• Try it:
Below are records with pictures. Reproduce exactly the lines from the line with "To issue a token, you" to the line with "### ADC 3.3V", inclusive, and leave each picture out.

• Supplied records:
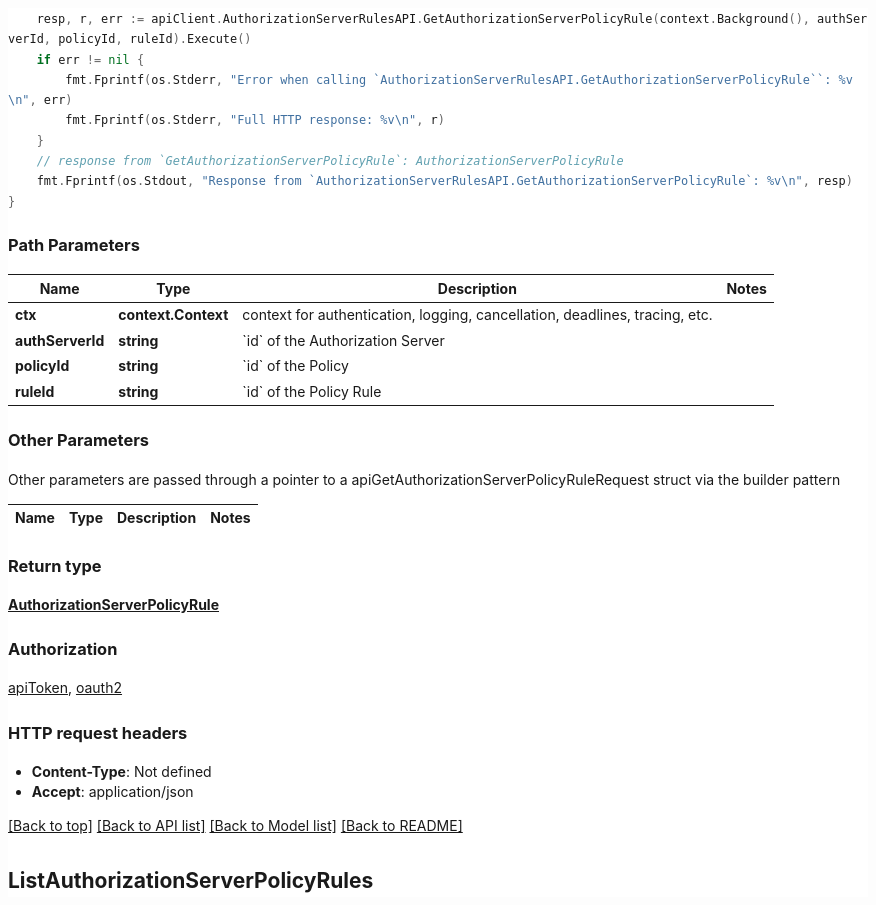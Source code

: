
 ```go
	resp, r, err := apiClient.AuthorizationServerRulesAPI.GetAuthorizationServerPolicyRule(context.Background(), authServerId, policyId, ruleId).Execute()
	if err != nil {
		fmt.Fprintf(os.Stderr, "Error when calling `AuthorizationServerRulesAPI.GetAuthorizationServerPolicyRule``: %v\n", err)
		fmt.Fprintf(os.Stderr, "Full HTTP response: %v\n", r)
	}
	// response from `GetAuthorizationServerPolicyRule`: AuthorizationServerPolicyRule
	fmt.Fprintf(os.Stdout, "Response from `AuthorizationServerRulesAPI.GetAuthorizationServerPolicyRule`: %v\n", resp)
}
```

### Path Parameters


Name | Type | Description  | Notes
------------- | ------------- | ------------- | -------------
**ctx** | **context.Context** | context for authentication, logging, cancellation, deadlines, tracing, etc.
**authServerId** | **string** | &#x60;id&#x60; of the Authorization Server | 
**policyId** | **string** | &#x60;id&#x60; of the Policy | 
**ruleId** | **string** | &#x60;id&#x60; of the Policy Rule | 

### Other Parameters

Other parameters are passed through a pointer to a apiGetAuthorizationServerPolicyRuleRequest struct via the builder pattern


Name | Type | Description  | Notes
------------- | ------------- | ------------- | -------------




### Return type

[**AuthorizationServerPolicyRule**](AuthorizationServerPolicyRule.md)

### Authorization

[apiToken](../README.md#apiToken), [oauth2](../README.md#oauth2)

### HTTP request headers

- **Content-Type**: Not defined
- **Accept**: application/json

[[Back to top]](#) [[Back to API list]](../README.md#documentation-for-api-endpoints)
[[Back to Model list]](../README.md#documentation-for-models)
[[Back to README]](../README.md)


## ListAuthorizationServerPolicyRules
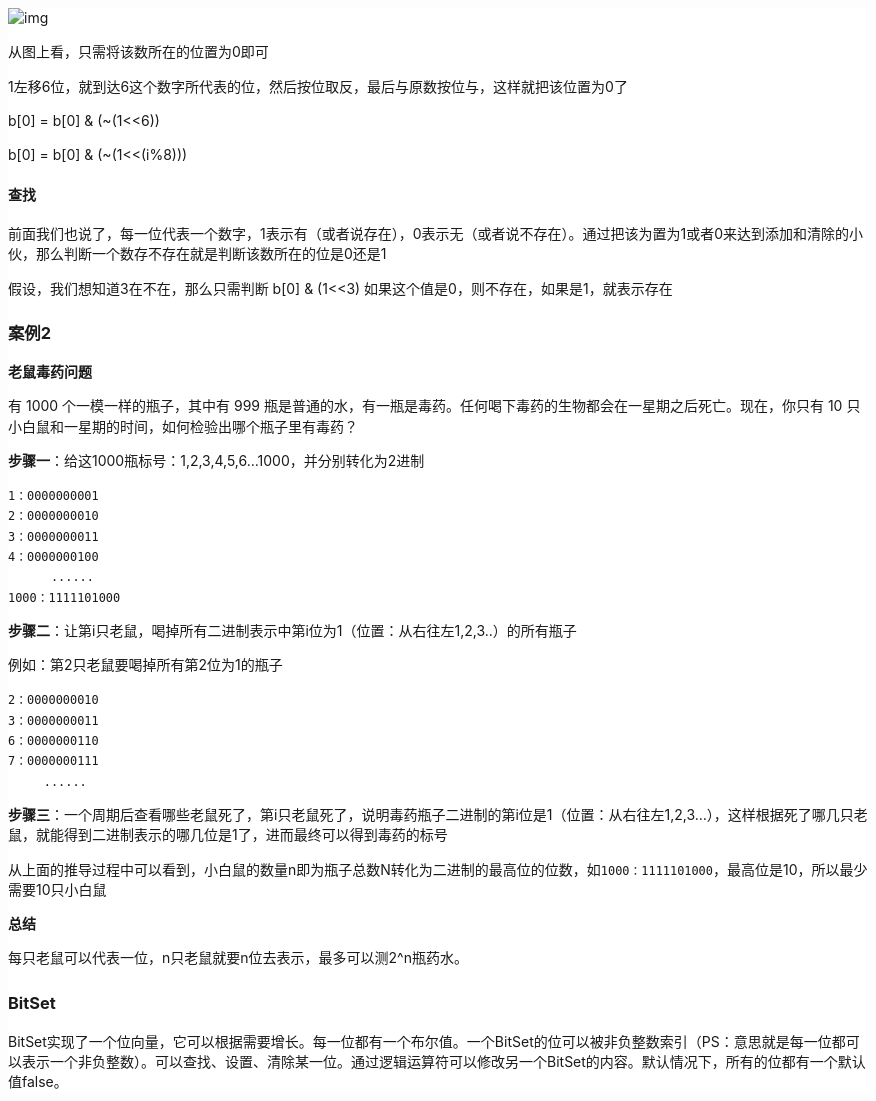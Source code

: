![img](https://mmbiz.qpic.cn/mmbiz_png/8Jeic82Or04m5KfCHRT26yvia91Zt0y9QNrqvABicIvZU7vIHvQedDpC1bnqqtsEFftffEdNXibX7L1UdOV3KQLxZA/640?wx_fmt=png&tp=webp&wxfrom=5&wx_lazy=1&wx_co=1)

从图上看，只需将该数所在的位置为0即可

1左移6位，就到达6这个数字所代表的位，然后按位取反，最后与原数按位与，这样就把该位置为0了

b[0] = b[0] & (~(1<<6))

b[0] = b[0] & (~(1<<(i%8)))

#### 查找

前面我们也说了，每一位代表一个数字，1表示有（或者说存在），0表示无（或者说不存在）。通过把该为置为1或者0来达到添加和清除的小伙，那么判断一个数存不存在就是判断该数所在的位是0还是1

假设，我们想知道3在不在，那么只需判断 b[0] & (1<<3) 如果这个值是0，则不存在，如果是1，就表示存在



### 案例2

**老鼠毒药问题**

有 1000 个一模一样的瓶子，其中有 999 瓶是普通的水，有一瓶是毒药。任何喝下毒药的生物都会在一星期之后死亡。现在，你只有 10 只小白鼠和一星期的时间，如何检验出哪个瓶子里有毒药？

**步骤一**：给这1000瓶标号：1,2,3,4,5,6…1000，并分别转化为2进制

```
1：0000000001
2：0000000010
3：0000000011
4：0000000100
      ......
1000：1111101000 
```

**步骤二**：让第i只老鼠，喝掉所有二进制表示中第i位为1（位置：从右往左1,2,3..）的所有瓶子

例如：第2只老鼠要喝掉所有第2位为1的瓶子

```
2：0000000010
3：0000000011
6：0000000110
7：0000000111
     ......
```

**步骤三**：一个周期后查看哪些老鼠死了，第i只老鼠死了，说明毒药瓶子二进制的第i位是1（位置：从右往左1,2,3…），这样根据死了哪几只老鼠，就能得到二进制表示的哪几位是1了，进而最终可以得到毒药的标号

从上面的推导过程中可以看到，小白鼠的数量n即为瓶子总数N转化为二进制的最高位的位数，如`1000：1111101000`，最高位是10，所以最少需要10只小白鼠

**总结**

每只老鼠可以代表一位，n只老鼠就要n位去表示，最多可以测2^n瓶药水。

### BitSet

BitSet实现了一个位向量，它可以根据需要增长。每一位都有一个布尔值。一个BitSet的位可以被非负整数索引（PS：意思就是每一位都可以表示一个非负整数）。可以查找、设置、清除某一位。通过逻辑运算符可以修改另一个BitSet的内容。默认情况下，所有的位都有一个默认值false。
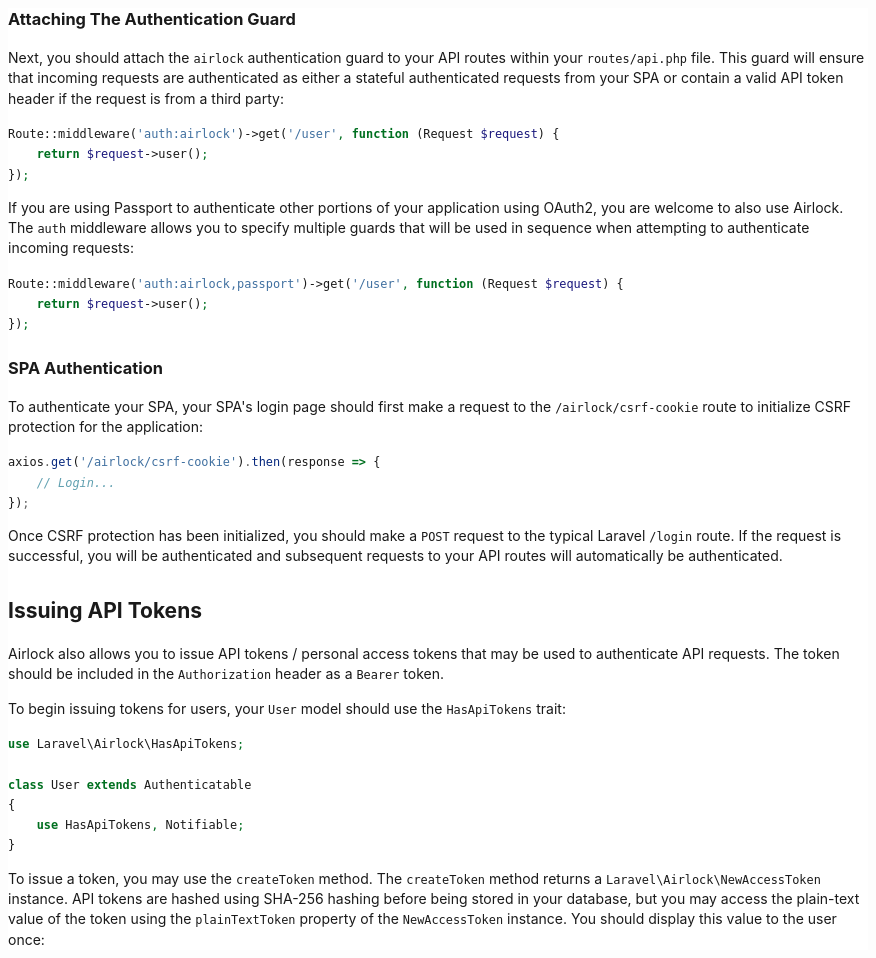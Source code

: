 ### Attaching The Authentication Guard

Next, you should attach the `airlock` authentication guard to your API routes within your `routes/api.php` file. This guard will ensure that incoming requests are authenticated as either a stateful authenticated requests from your SPA or contain a valid API token header if the request is from a third party:

```php
Route::middleware('auth:airlock')->get('/user', function (Request $request) {
    return $request->user();
});
```

If you are using Passport to authenticate other portions of your application using OAuth2, you are welcome to also use Airlock. The `auth` middleware allows you to specify multiple guards that will be used in sequence when attempting to authenticate incoming requests:

```php
Route::middleware('auth:airlock,passport')->get('/user', function (Request $request) {
    return $request->user();
});
```

### SPA Authentication

To authenticate your SPA, your SPA's login page should first make a request to the `/airlock/csrf-cookie` route to initialize CSRF protection for the application:

```js
axios.get('/airlock/csrf-cookie').then(response => {
    // Login...
});
```

Once CSRF protection has been initialized, you should make a `POST` request to the typical Laravel `/login` route. If the request is successful, you will be authenticated and subsequent requests to your API routes will automatically be authenticated.

## Issuing API Tokens

Airlock also allows you to issue API tokens / personal access tokens that may be used to authenticate API requests. The token should be included in the `Authorization` header as a `Bearer` token.

To begin issuing tokens for users, your `User` model should use the `HasApiTokens` trait:

```php
use Laravel\Airlock\HasApiTokens;

class User extends Authenticatable
{
    use HasApiTokens, Notifiable;
}
```

To issue a token, you may use the `createToken` method. The `createToken` method returns a `Laravel\Airlock\NewAccessToken` instance. API tokens are hashed using SHA-256 hashing before being stored in your database, but you may access the plain-text value of the token using the `plainTextToken` property of the `NewAccessToken` instance. You should display this value to the user once:
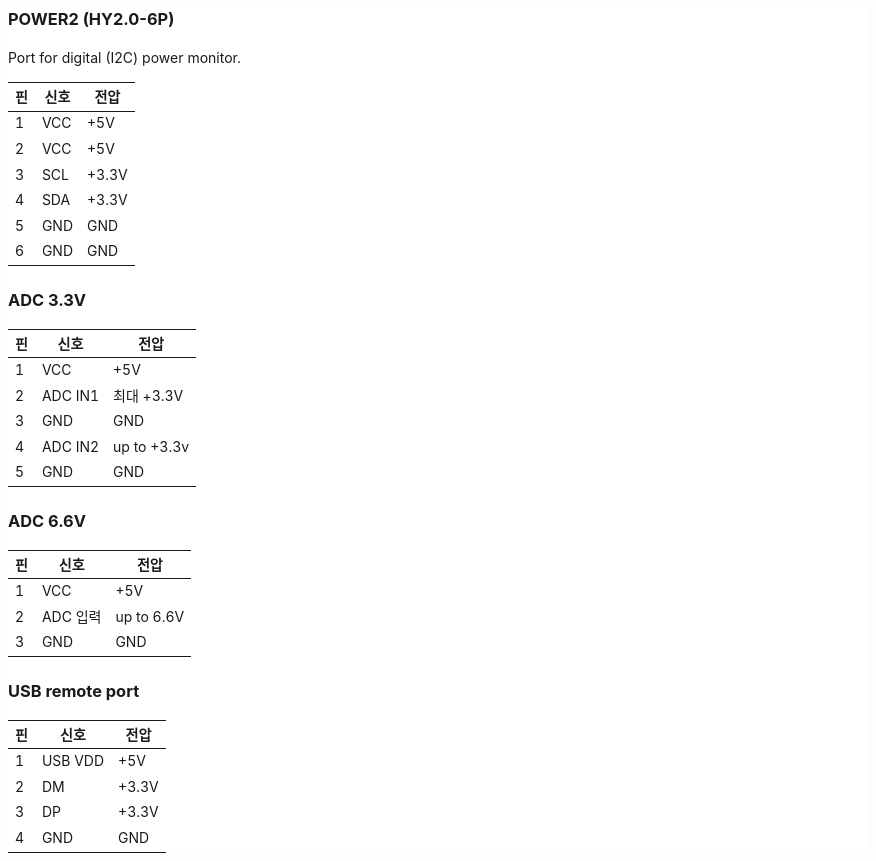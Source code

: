 ### POWER2 (HY2.0-6P)

Port for digital (I2C) power monitor.

| 핀 | 신호  | 전압                    |
| - | --- | --------------------- |
| 1 | VCC | +5V                   |
| 2 | VCC | +5V                   |
| 3 | SCL | +3.3V |
| 4 | SDA | +3.3V |
| 5 | GND | GND                   |
| 6 | GND | GND                   |

### ADC 3.3V

| 핀 | 신호      | 전압                          |
| - | ------- | --------------------------- |
| 1 | VCC     | +5V                         |
| 2 | ADC IN1 | 최대 +3.3V    |
| 3 | GND     | GND                         |
| 4 | ADC IN2 | up to +3.3v |
| 5 | GND     | GND                         |

### ADC 6.6V

| 핀 | 신호     | 전압                         |
| - | ------ | -------------------------- |
| 1 | VCC    | +5V                        |
| 2 | ADC 입력 | up to 6.6V |
| 3 | GND    | GND                        |

### USB remote port

| 핀 | 신호      | 전압                    |
| - | ------- | --------------------- |
| 1 | USB VDD | +5V                   |
| 2 | DM      | +3.3V |
| 3 | DP      | +3.3V |
| 4 | GND     | GND                   |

• Your solution:
To issue a token, you may use the `createToken` method. The `createToken` method returns a `Laravel\Airlock\NewAccessToken` instance. API tokens are hashed using SHA-256 hashing before being stored in your database, but you may access the plain-text value of the token using the `plainTextToken` property of the `NewAccessToken` instance. You should display this value to the user once:
Source code

: ### POWER2 (HY2.0-6P)

Port for digital (I2C) power monitor.

| 핀 | 신호  | 전압                    |
| - | --- | --------------------- |
| 1 | VCC | +5V                   |
| 2 | VCC | +5V                   |
| 3 | SCL | +3.3V |
| 4 | SDA | +3.3V |
| 5 | GND | GND                   |
| 6 | GND | GND                   |

### ADC 3.3V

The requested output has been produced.